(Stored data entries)
========================================================================
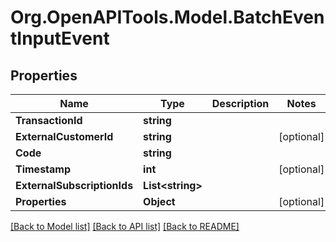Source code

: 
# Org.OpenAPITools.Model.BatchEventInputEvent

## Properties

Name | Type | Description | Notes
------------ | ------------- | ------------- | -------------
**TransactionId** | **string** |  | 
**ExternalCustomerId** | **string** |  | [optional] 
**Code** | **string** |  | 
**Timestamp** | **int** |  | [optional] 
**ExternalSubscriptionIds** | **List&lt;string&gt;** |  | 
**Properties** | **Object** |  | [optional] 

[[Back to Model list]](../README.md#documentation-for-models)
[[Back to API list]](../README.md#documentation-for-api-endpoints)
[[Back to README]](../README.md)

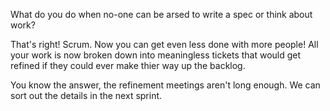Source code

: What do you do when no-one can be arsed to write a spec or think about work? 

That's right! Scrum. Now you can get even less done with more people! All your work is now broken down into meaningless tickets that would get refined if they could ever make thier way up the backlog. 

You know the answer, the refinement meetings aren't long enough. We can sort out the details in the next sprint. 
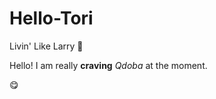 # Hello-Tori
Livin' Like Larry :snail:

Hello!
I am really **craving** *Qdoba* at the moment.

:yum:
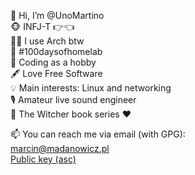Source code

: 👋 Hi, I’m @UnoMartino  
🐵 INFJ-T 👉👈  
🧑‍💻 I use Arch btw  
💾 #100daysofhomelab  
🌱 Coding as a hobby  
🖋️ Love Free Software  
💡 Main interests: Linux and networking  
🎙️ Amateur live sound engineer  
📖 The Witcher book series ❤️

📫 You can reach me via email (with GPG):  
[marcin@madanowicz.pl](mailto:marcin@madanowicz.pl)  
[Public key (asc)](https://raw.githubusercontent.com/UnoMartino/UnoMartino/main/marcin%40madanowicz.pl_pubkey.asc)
========================================================================
Reproduce all of the entries word for word, skipping any pictures they hold.

→ Answer space:
Source code

: 
# Org.OpenAPITools.Model.BatchEventInputEvent

## Properties

Name | Type | Description | Notes
------------ | ------------- | ------------- | -------------
**TransactionId** | **string** |  | 
**ExternalCustomerId** | **string** |  | [optional] 
**Code** | **string** |  | 
**Timestamp** | **int** |  | [optional] 
**ExternalSubscriptionIds** | **List&lt;string&gt;** |  | 
**Properties** | **Object** |  | [optional] 

[[Back to Model list]](../README.md#documentation-for-models)
[[Back to API list]](../README.md#documentation-for-api-endpoints)
[[Back to README]](../README.md)

Source code

: What do you do when no-one can be arsed to write a spec or think about work? 

That's right! Scrum. Now you can get even less done with more people! All your work is now broken down into meaningless tickets that would get refined if they could ever make thier way up the backlog. 

You know the answer, the refinement meetings aren't long enough. We can sort out the details in the next sprint. 
 # Hello-Tori
Livin' Like Larry :snail:

Hello!
I am really **craving** *Qdoba* at the moment.

:yum:
Source code

: 👋 Hi, I’m @UnoMartino  
🐵 INFJ-T 👉👈  
🧑‍💻 I use Arch btw  
💾 #100daysofhomelab  
🌱 Coding as a hobby  
🖋️ Love Free Software  
💡 Main interests: Linux and networking  
🎙️ Amateur live sound engineer  
📖 The Witcher book series ❤️

📫 You can reach me via email (with GPG):  
[marcin@madanowicz.pl](mailto:marcin@madanowicz.pl)  
[Public key (asc)](https://raw.githubusercontent.com/UnoMartino/UnoMartino/main/marcin%40madanowicz.pl_pubkey.asc)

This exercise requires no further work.